## Source information

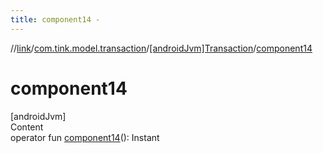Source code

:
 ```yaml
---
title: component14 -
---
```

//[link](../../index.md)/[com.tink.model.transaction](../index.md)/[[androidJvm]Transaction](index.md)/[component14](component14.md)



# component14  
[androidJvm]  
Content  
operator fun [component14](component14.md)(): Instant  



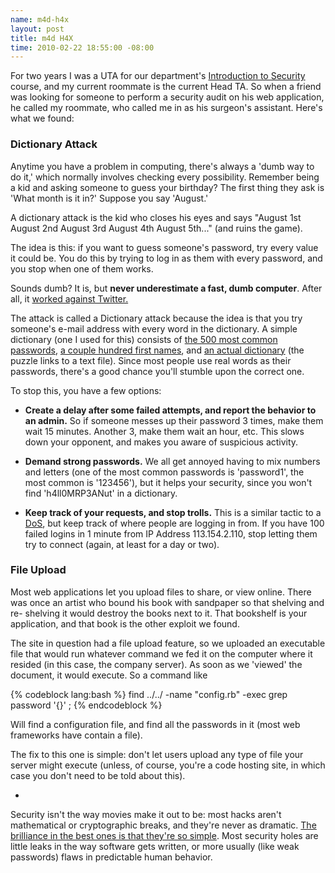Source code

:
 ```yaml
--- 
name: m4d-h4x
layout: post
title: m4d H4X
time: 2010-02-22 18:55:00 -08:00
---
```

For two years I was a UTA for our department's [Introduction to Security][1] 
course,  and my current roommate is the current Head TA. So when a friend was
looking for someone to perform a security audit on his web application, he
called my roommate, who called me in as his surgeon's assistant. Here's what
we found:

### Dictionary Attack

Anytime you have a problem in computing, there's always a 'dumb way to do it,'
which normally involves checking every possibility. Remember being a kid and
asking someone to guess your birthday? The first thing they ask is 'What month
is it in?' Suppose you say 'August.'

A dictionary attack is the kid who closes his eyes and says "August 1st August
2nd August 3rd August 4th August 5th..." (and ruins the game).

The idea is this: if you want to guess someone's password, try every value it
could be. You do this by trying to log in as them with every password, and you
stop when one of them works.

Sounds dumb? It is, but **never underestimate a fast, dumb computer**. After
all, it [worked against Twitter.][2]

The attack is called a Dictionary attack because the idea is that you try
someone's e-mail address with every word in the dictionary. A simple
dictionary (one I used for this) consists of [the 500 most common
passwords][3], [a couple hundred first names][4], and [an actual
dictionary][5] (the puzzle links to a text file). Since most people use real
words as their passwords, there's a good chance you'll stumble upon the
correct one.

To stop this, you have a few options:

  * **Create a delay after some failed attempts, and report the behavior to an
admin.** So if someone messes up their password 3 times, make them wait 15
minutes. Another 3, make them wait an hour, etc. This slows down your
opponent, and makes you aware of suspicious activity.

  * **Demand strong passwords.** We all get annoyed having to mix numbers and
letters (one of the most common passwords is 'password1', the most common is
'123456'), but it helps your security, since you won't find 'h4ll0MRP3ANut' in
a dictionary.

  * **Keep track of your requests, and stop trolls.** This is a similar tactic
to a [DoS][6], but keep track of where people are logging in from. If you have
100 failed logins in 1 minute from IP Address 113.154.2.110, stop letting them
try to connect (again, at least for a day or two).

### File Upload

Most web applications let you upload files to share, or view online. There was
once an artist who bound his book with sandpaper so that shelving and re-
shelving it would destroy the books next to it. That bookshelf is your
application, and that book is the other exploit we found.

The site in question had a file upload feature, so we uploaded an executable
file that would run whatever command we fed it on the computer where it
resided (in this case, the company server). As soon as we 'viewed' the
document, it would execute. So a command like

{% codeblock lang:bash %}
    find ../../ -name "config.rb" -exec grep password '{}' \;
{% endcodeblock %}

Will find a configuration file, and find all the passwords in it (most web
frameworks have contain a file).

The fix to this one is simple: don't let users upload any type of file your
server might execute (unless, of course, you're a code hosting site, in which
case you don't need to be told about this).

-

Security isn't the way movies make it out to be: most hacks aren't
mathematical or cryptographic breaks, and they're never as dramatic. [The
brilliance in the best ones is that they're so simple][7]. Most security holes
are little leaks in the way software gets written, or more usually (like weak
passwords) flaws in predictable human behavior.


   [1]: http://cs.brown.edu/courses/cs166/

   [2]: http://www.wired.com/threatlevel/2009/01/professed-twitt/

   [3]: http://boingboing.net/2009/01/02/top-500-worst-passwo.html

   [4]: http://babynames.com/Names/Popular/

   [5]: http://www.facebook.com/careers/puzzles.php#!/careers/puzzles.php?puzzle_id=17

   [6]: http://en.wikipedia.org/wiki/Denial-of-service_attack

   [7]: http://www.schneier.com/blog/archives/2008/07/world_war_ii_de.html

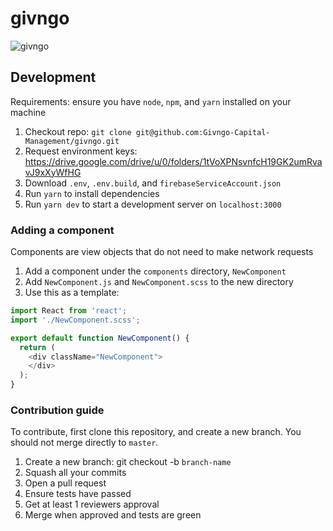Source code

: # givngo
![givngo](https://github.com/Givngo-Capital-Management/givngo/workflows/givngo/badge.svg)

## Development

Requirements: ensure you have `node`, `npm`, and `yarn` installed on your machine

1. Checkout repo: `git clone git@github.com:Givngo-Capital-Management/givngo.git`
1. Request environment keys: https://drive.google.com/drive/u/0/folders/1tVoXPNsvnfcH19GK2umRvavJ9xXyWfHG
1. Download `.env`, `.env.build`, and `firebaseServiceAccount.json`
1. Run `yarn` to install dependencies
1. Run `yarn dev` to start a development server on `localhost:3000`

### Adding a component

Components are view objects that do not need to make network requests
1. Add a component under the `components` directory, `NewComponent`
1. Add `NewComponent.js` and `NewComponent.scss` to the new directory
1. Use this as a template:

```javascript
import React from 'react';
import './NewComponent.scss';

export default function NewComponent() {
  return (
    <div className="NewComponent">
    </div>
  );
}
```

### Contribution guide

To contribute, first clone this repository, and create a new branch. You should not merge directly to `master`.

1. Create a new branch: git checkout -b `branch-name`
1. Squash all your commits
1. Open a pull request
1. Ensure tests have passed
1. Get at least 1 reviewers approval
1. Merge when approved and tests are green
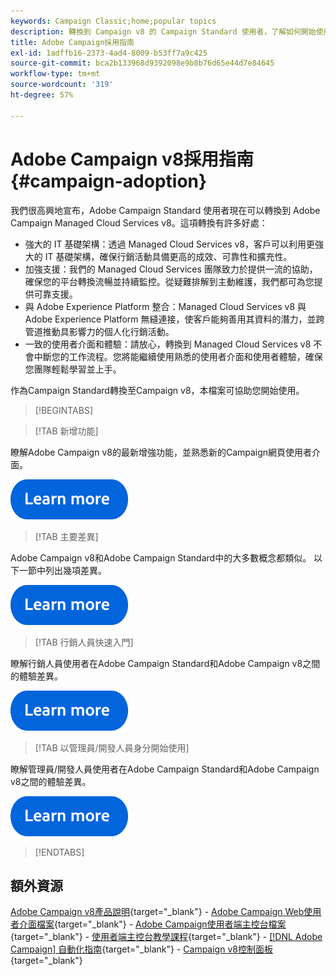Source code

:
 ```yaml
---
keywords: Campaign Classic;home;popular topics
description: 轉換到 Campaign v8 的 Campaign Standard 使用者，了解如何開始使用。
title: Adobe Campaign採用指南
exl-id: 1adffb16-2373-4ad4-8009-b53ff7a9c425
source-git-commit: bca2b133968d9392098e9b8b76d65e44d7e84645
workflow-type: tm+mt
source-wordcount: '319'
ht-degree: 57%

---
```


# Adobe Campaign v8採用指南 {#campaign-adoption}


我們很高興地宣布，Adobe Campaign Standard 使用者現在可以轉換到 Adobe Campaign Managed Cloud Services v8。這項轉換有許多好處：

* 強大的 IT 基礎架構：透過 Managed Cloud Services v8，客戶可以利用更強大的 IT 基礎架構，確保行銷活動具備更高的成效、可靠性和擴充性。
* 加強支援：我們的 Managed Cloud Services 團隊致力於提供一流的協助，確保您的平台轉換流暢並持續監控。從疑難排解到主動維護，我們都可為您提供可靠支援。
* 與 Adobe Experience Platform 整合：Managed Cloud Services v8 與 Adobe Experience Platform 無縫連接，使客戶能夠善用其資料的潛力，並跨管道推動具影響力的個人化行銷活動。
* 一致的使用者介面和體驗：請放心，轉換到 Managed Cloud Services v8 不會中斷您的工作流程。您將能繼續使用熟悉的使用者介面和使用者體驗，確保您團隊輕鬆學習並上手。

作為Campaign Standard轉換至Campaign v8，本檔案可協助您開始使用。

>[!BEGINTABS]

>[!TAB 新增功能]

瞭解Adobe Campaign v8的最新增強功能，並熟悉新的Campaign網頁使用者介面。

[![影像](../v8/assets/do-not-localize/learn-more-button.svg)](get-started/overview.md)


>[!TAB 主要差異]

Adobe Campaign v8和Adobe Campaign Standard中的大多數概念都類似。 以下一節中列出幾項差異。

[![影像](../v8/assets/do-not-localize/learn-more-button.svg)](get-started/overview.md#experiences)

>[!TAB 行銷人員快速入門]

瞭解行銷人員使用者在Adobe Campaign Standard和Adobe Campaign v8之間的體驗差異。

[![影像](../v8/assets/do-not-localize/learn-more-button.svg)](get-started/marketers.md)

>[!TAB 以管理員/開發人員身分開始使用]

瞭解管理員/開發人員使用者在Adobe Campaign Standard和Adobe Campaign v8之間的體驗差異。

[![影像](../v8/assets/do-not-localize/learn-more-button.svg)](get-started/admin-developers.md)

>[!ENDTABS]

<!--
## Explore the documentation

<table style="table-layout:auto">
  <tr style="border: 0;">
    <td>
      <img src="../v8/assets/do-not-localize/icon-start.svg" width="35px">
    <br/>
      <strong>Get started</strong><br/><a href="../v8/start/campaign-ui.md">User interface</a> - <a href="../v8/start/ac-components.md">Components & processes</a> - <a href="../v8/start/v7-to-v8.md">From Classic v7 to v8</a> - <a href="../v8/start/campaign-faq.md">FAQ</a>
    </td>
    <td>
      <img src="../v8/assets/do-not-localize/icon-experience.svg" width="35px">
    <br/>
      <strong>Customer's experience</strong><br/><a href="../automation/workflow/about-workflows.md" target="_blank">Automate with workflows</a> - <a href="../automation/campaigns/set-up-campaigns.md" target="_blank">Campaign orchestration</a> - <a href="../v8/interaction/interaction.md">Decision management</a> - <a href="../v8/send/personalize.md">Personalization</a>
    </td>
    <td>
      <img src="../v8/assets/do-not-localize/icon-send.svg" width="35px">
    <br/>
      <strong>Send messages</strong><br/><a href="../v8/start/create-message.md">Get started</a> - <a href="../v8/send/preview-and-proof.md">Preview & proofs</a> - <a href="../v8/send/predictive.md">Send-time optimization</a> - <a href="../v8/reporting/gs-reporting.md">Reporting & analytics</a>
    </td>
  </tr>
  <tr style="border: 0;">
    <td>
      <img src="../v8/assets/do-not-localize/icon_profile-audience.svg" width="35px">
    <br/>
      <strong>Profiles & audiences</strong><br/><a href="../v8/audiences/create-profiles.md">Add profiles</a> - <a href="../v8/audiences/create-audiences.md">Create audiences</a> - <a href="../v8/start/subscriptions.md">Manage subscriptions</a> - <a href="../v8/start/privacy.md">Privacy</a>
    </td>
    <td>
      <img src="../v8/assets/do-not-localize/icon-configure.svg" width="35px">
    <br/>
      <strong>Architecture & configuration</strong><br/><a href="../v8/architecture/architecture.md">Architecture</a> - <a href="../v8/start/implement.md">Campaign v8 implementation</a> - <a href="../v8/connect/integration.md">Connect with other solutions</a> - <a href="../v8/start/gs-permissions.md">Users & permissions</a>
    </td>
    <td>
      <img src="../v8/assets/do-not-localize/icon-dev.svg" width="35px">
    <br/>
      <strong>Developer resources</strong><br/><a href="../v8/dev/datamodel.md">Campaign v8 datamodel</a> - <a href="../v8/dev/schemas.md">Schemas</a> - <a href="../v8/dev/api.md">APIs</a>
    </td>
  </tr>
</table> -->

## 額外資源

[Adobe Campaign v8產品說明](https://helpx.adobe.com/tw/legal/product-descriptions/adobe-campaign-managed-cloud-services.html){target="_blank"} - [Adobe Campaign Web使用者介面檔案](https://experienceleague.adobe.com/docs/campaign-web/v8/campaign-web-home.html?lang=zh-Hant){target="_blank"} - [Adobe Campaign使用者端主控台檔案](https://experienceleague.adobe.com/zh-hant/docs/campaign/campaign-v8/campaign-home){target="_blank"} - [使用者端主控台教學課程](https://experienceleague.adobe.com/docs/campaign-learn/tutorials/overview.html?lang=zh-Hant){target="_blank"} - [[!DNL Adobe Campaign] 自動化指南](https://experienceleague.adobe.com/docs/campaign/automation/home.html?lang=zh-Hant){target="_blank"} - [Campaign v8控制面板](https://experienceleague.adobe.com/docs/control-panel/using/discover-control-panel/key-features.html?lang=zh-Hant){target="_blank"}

## What to produce
Look through the data above. Find each line with the string "simple" and copy it.

## Solution to the problem
someone's e-mail address with every word in the dictionary. A simple
The fix to this one is simple: don't let users upload any type of file your
brilliance in the best ones is that they're so simple][7]. Most security holes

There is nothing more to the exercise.